*** Block opens ***

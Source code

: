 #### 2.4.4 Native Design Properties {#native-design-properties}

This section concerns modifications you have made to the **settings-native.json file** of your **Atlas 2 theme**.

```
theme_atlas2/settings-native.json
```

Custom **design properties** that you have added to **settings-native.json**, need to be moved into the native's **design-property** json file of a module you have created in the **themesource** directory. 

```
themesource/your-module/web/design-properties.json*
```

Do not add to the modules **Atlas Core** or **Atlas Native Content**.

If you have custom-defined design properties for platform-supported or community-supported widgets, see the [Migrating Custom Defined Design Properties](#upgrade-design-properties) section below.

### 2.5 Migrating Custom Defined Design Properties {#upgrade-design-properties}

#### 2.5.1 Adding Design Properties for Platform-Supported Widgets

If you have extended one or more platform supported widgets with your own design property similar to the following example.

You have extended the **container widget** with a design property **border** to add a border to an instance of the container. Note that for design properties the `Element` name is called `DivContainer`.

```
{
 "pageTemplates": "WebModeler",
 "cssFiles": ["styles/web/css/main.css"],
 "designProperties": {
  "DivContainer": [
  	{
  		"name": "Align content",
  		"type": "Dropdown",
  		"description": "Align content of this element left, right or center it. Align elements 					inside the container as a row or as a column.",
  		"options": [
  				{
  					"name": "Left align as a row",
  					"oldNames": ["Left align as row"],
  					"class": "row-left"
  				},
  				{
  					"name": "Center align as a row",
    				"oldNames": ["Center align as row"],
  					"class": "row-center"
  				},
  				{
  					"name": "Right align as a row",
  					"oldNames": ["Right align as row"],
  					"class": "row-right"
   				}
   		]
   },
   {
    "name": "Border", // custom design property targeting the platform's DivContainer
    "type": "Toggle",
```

*** Block closes ***

**TASK OBJECTIVE**: Scan the records above and count the lines that contain "upgrade". No text besides the count.

**RESPONSE**: 2